The pulp flow from the digester vessel to a pressurized diffuser that washes the pulp to remove the residual chemicals. A pressurized diffuser is typically a large vessel, e.g., 50 feet in height or greater. Pulp with chemicals enters an annular space inside the diffuser. Wash water is injected into the annular space and flows through the pulp to remove the chemicals from the pulp. The wash water with chemicals (referred to as “wash filtrate”) passes from the annular space through slots in an internal screen assembly. The slots allow the wash filtrate to pass through to an internal chamber at the center of the screen assembly. The slots in the screen assembly are too narrow to pass the fibers or other particles in the pulp. The cleaned pulp is typically discharged from the top of the pressurized diffuser. The wash filtrate is typically discharged from a bottom outlet in the pressure diffuser.
The screen assembly moves within the pressure diffuser. Traditionally, the screen assembly moves reciprocally up and down during operation of the pressure diffuser. The screen assembly may also rotate during operation. The movement of the screen assembly promotes the flow of pulp through the annulus in the diffuser. Particularly, the movement of the screen assembly assists in clearing the slots of fibers and particles that may be blocking the slots.
Cylindrical bearings support the screen assembly in the pressure diffuser. The bearings allow the screen assembly to move vertically with respect to the diffuser housing. The bearings are arranged at upper and lower regions of the diffuser. The bearings are sandwiched between the screen assembly and a stationary bearing cylinder in the pressure diffuser.

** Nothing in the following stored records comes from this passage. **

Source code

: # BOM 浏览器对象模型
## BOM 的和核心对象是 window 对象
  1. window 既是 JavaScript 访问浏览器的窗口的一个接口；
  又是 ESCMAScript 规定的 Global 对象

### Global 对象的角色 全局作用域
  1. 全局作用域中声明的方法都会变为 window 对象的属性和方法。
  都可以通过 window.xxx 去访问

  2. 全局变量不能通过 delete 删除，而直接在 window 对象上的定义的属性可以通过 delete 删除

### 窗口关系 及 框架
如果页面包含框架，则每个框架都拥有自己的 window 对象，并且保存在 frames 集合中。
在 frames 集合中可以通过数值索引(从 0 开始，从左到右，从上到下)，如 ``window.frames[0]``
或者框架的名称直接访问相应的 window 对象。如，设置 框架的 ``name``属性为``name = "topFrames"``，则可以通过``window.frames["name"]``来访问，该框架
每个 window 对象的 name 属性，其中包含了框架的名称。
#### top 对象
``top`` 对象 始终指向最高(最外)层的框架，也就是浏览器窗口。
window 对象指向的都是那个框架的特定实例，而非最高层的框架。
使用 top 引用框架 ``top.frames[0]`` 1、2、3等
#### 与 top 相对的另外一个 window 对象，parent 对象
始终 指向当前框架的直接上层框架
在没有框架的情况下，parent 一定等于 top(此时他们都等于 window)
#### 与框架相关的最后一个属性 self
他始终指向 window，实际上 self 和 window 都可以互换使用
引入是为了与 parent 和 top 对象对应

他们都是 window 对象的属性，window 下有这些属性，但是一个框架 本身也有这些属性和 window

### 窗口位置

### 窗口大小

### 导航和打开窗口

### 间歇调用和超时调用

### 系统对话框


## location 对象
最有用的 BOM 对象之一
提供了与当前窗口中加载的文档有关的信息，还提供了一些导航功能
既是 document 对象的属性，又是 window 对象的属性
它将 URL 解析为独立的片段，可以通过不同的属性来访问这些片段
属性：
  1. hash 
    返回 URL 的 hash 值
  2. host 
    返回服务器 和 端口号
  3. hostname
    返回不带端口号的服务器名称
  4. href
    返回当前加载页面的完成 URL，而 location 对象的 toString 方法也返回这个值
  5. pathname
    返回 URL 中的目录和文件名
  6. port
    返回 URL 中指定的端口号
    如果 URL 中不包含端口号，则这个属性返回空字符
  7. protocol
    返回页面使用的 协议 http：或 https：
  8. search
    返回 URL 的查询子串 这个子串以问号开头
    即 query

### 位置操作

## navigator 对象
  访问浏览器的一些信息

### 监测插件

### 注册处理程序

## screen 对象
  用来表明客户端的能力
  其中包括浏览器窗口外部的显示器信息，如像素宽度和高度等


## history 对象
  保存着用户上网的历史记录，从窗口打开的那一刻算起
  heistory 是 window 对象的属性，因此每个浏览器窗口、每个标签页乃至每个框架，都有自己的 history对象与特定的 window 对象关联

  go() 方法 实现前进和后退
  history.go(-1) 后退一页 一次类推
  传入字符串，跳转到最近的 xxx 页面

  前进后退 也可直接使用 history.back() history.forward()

The cylindrical bearings are adjacent the upper and lower ends of the annular space containing the pulp. A difficulty with conventional cylindrical bearings has been that sand, fiber, rocks and other impurity particles in the pulp inadvertently enter the gap between the screen assembly and the bearing cylinder, and become caught against a surface of the cylindrical bearing. These impurity particles damage the surface of the bearing cylinder, such as by gouging the surface and forming grooves and other imperfections in the surface of the cylindrical bearing. The damaged surface of the bearing cylinder tends to allow fibers from the annular region with the pulp to move past the bearing cylinder and enter the filtrate chamber in the center of the screen assembly.
The damaged surface of the bearing cylinder can also lead to permanent failure of the bearings. Additionally, the difficulty with sand and impurity particles entering the annular space between the cylindrical bearings and the bearing surfaces is most pronounced when the cylindrical bearing is cool. When cool, conventional cylindrical bearings contract and open gaps between the bearing and the bearing cylinder.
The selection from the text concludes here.